Net income in the three months to June 30 came to just $7 million, or a penny per share, a drop of 96 per cent from $191 million, or 41 cents, a year ago.
That matched expectations of analysts polled by FactSet, although Amazon said its profit was hurt by a $65 million loss related to its acquisition of Kiva Systems Inc., a warehouse technology company that Amazon agreed to buy in March for $775 million in cash.
Revenue grew 29 per cent to $12.83 billion, short of the $12.90 billion expected by analysts.
However, Amazon said that revenue was negatively impacted by currency movements to the tune of $272 million.
After initially falling, shares rose $3.04, or 1.4 per cent, to $223.05 in extended trading following the release of results.
Sales of digital goods like Kindle e-books, music and movies rose 13 per cent to $4.12 billion while sales of electronics and other items rose 38 per cent to $8.16 billion.
The Seattle-based company said it expects third-quarter revenue to grow between 19 per cent and 31 per cent from a year ago.
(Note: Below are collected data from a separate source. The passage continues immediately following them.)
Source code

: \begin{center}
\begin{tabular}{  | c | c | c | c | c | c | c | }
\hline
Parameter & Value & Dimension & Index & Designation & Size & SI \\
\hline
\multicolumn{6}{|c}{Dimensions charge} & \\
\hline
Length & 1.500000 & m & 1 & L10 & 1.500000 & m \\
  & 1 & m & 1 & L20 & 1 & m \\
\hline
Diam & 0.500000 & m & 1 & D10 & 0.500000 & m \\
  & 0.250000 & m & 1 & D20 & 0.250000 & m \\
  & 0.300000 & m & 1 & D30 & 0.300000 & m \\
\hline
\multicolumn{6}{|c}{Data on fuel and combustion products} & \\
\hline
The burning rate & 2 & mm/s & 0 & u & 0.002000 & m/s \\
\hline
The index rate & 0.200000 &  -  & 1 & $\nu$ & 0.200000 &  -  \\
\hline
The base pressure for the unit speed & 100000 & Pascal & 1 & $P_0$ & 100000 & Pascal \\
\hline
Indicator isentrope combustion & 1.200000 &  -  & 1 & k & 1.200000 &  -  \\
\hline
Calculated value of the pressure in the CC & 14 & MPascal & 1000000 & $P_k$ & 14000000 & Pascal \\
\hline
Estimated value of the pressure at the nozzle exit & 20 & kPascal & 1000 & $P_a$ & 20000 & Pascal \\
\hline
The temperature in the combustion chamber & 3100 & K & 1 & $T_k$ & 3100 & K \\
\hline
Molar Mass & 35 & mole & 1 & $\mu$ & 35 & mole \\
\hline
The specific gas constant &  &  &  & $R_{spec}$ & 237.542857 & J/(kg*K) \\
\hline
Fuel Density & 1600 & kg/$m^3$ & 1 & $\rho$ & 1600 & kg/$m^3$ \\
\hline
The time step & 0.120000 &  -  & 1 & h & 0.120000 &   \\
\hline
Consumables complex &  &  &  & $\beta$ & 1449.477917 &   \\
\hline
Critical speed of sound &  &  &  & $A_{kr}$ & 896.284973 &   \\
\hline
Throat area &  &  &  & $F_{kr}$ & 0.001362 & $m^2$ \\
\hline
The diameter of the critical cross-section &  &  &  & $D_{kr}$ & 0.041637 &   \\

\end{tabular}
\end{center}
That amounts to sales of $12.9 billion to $14.3 billion. The midpoint is short of the $14.1 billion expected by analysts.
It also forecast a third-quarter operating loss of $50 million to $350 million.
Chief Financial Officer Tom Szkutak said the projected loss was due in part to investment in the company’s fulfilmentcentres ahead of the all-important holiday quarter.